**Required action**.
Find every line below where the string "leetcode" shows up, and copy those lines.

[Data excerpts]
☆ ☆ ☆ ☆ ☆ ☆ ☆

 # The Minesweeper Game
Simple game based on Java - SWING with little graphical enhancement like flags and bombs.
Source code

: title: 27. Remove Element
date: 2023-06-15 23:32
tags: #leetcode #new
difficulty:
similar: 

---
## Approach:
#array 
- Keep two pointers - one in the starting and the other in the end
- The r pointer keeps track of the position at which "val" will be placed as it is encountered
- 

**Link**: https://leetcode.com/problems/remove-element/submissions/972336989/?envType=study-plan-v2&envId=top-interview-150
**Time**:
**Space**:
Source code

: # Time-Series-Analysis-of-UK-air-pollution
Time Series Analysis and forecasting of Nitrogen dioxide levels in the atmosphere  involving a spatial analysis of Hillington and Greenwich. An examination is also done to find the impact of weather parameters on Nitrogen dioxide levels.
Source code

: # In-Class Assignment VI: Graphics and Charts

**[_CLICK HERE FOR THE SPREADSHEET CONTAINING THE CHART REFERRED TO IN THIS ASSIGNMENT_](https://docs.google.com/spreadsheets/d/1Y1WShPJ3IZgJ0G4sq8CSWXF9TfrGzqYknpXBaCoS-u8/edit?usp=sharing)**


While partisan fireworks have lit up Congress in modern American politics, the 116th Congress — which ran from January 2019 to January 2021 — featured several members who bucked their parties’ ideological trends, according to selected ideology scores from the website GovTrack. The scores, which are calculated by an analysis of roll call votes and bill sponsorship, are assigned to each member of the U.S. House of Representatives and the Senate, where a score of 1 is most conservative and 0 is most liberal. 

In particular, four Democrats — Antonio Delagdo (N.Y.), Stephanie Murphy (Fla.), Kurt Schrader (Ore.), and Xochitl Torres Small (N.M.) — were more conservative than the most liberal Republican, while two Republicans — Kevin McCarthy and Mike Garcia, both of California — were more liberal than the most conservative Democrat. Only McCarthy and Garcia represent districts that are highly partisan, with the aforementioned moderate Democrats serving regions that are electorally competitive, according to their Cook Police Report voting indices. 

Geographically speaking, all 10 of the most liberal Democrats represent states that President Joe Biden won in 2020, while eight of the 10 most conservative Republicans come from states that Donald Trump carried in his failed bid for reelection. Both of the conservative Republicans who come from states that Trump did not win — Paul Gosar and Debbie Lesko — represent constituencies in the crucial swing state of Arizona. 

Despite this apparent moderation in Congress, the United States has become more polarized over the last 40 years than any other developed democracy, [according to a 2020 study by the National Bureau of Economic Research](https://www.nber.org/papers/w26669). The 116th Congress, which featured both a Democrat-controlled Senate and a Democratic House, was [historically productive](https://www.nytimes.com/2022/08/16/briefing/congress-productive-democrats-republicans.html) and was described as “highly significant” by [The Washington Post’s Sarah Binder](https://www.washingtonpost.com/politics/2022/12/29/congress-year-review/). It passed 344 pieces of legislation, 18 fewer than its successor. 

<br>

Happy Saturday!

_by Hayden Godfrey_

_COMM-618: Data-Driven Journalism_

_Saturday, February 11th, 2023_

☆ ☆ ☆ ☆ ☆ ☆ ☆

**Solution**.
tags: #leetcode #new
**Link**: https://leetcode.com/problems/remove-element/submissions/972336989/?envType=study-plan-v2&envId=top-interview-150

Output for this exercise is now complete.